Filming in Florida: So Wholesome, Only a 5-Year-Old Could Enjoy It

Updated

A "family-friendly" bill is set to pass in Florida that would deny tax credits to movie and TV productions that feature gay characters, the Palm Beach Post reported this week. State tax laws already offer a 2% tax credit on production costs of "family-friendly" productions; the bill would raise that credit to 5% and ban productions promoting "nontraditional family values."

Florida regulations regard "family-friendly" as material suitable for five-year-old viewers. Among films recently shot in Florida, Baitshop featured too much alcohol, and Confessions of a Shopaholic too much violence, to qualify for increased tax credits, according to The New York Times. And forget about movies like the 2006 Miami Vice remake (pictured), which surely hits several hot buttons at once (and which could have used a little financial help).

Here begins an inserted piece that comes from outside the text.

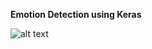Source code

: **Emotion Detection using Keras**



![alt text](https://aglvxrxqskbvvufhspfrfw.coursera-apps.org/files/week2/KerasTutorial/images/face_images.png)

The bill, approved unanimously on Wednesday by the Florida House Economic Development Policy Committee, awaits passage into law by the Florida House Finance and Tax Council, and is likely to pass, the Times reported.

'Like Mayberry'

The bill's sponsor, Stephen Precourt, a Republican State Representative from Orlando, said at a press conference: "Think of it as like Mayberry," referring to the town on The Andy Griffith Show. "That's when I grew up -- the '60s. That's what life was like....Like it used to be, you know?" Shows with gay characters, Precourt said, would "not be the kind of thing I'd say that we want to invest public dollars in."

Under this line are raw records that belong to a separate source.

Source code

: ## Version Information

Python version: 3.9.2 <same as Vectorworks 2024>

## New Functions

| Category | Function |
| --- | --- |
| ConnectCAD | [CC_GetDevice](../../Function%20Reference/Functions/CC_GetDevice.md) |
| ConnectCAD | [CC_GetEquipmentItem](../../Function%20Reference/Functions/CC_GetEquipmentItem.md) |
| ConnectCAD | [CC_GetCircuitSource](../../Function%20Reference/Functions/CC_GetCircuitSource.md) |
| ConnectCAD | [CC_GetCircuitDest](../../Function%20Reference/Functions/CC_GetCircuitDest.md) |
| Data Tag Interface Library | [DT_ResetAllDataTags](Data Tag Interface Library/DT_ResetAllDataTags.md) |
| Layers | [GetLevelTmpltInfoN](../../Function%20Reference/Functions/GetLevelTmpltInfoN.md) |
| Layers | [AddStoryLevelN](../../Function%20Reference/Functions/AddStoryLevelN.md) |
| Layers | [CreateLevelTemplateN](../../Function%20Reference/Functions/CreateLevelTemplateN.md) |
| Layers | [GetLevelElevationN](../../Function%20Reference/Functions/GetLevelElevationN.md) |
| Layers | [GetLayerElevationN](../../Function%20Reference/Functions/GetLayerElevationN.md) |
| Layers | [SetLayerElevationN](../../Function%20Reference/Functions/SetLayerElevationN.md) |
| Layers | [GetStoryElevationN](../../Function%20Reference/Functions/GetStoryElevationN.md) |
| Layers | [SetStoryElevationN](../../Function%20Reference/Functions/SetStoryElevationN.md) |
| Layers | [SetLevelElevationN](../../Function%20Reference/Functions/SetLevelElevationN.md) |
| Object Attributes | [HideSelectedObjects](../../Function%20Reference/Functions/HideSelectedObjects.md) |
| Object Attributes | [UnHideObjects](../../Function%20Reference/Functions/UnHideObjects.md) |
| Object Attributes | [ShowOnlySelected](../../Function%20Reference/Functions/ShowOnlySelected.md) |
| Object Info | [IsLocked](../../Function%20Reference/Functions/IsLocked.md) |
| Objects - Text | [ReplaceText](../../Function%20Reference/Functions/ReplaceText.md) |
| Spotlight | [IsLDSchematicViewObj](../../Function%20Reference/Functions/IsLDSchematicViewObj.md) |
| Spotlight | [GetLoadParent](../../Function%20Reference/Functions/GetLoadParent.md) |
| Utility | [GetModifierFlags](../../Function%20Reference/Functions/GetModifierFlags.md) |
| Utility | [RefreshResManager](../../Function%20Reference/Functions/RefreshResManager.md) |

A Palm Beach Post reader responded: "gomer was gay, and andy wasn't married if i remember correctly....he was a single parent family with aunt bea as his housekeeper.....and she wasn't married either. hmmmmm.....so, is this the type of family values they want to subsidze with gay tax dollars? cause gay floridians pay lots of taxes. duh!!!"

Florida Out of the Top 10

State film-production tax credit programs like the New York State Governor's Office for Motion Picture and Television Development's Empire State Film Production Tax Credit Program routinely include regulatory clauses eschewing "sexually explicit conduct" in funded productions. (What elected official, after all, wants to admit to using public dollars to encourage the porn industry?)

But eQualityGiving, a website that tracks politicians' "equality goals" regarding sexual orientation, views the Florida bill as an attack on human rights. And Miami New Times, the city's free alt-weekly, jested that the proposed law would ban any putative sequel to the 1996 hit The Birdcage, a gay-themed story filmed in South Beach.

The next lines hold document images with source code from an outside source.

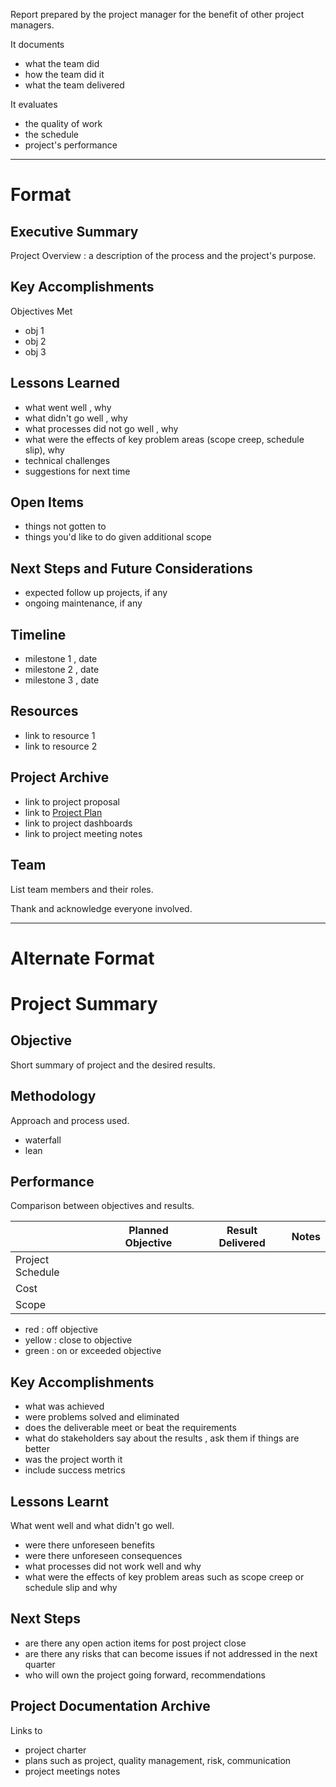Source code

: Report prepared by the project manager for the benefit of other project managers.

It documents

- what the team did
- how the team did it
- what the team delivered

It evaluates

- the quality of work
- the schedule
- project's performance

---

# Format

## Executive Summary

Project Overview : a description of the process and the project's purpose.

## Key Accomplishments

Objectives Met
- obj 1
- obj 2
- obj 3

## Lessons Learned

- what went well , why
- what didn't go well , why
- what processes did not go well , why
- what were the effects of key problem areas (scope creep, schedule slip), why
- technical challenges
- suggestions for next time

## Open Items

- things not gotten to
- things you'd like to do given additional scope

## Next Steps and Future Considerations

- expected follow up projects, if any
- ongoing maintenance, if any

## Timeline

- milestone 1 , date
- milestone 2 , date
- milestone 3 , date

## Resources

- link to resource 1
- link to resource 2
## Project Archive

- link to project proposal
- link to [Project Plan](Project%20Plan.md)
- link to project dashboards
- link to project meeting notes

## Team

List team members and their roles.

Thank and acknowledge everyone involved.

---

# Alternate Format

# Project Summary

## Objective

Short summary of project and the desired results.

## Methodology

Approach and process used.

- waterfall
- lean

## Performance

Comparison between objectives and results.

| |Planned Objective|Result Delivered|Notes|
|--|--|--|--|
|Project Schedule||||
|Cost||||
|Scope||||

- red : off objective
- yellow : close to objective
- green : on or exceeded objective

## Key Accomplishments

- what was achieved
- were problems solved and eliminated
- does the deliverable meet or beat the requirements
- what do stakeholders say about the results , ask them if things are better
- was the project worth it
- include success metrics

## Lessons Learnt

What went well and what didn't go well.

- were there unforeseen benefits
- were there unforeseen consequences
- what processes did not work well and why
- what were the effects of key problem areas such as scope creep or schedule slip and why

## Next Steps

- are there any open action items for post project close
- are there any risks that can become issues if not addressed in the next quarter
- who will own the project going forward, recommendations

## Project Documentation Archive

Links to

- project charter
- plans such as project, quality management, risk, communication
- project meetings notes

More seriously, the weekly also noted that Florida -- once ranked third in film production revenue, after California and New York, has lately fallen out of the top 10 states, unable to compete with other locations' ampler tax credits. Even USA Networks's Burn Notice -- a rare TV show that still shoots in Florida, from which it received $5.2 million in tax breaks last fiscal year -- may have to find a new location, if future storylines involve violence and LGBT characters.